• WORK ORDER
In the records that follow, find each line with the word "label" and copy it.

[DATA SUPPLIED — start]

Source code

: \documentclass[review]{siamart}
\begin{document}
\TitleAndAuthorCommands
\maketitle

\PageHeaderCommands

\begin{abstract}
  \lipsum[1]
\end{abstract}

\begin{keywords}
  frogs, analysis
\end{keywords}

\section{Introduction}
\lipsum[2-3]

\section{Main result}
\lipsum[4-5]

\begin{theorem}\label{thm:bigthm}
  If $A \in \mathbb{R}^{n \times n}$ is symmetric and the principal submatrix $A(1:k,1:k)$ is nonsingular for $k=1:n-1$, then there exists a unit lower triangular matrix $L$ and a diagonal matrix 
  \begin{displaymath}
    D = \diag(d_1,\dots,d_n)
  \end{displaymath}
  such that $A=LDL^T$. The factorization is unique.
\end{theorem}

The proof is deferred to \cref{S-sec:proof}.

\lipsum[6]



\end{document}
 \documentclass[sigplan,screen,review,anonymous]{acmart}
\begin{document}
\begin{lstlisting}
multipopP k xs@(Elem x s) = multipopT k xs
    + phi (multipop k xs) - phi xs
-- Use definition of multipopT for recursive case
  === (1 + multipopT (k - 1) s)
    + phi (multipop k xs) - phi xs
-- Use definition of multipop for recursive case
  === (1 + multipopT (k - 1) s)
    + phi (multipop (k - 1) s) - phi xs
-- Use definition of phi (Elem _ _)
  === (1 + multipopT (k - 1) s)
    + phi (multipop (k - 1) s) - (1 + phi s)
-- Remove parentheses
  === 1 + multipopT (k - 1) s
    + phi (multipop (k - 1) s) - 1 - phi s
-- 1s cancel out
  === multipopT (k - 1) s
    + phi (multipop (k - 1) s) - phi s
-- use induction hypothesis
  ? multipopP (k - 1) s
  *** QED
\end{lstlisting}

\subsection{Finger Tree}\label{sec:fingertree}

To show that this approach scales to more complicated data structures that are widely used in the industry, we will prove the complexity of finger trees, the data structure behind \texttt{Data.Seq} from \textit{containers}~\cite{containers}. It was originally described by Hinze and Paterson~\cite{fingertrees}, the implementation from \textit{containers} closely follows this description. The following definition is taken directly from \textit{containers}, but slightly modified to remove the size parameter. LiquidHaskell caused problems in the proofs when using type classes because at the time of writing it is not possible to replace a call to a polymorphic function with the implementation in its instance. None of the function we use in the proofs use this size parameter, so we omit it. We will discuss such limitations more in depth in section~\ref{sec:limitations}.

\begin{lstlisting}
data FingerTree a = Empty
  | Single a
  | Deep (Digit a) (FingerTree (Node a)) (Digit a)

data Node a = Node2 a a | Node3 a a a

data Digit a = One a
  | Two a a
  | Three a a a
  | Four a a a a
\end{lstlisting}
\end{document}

[DATA SUPPLIED — finish]

• TASK OUTPUT
\begin{theorem}\label{thm:bigthm}
\subsection{Finger Tree}\label{sec:fingertree}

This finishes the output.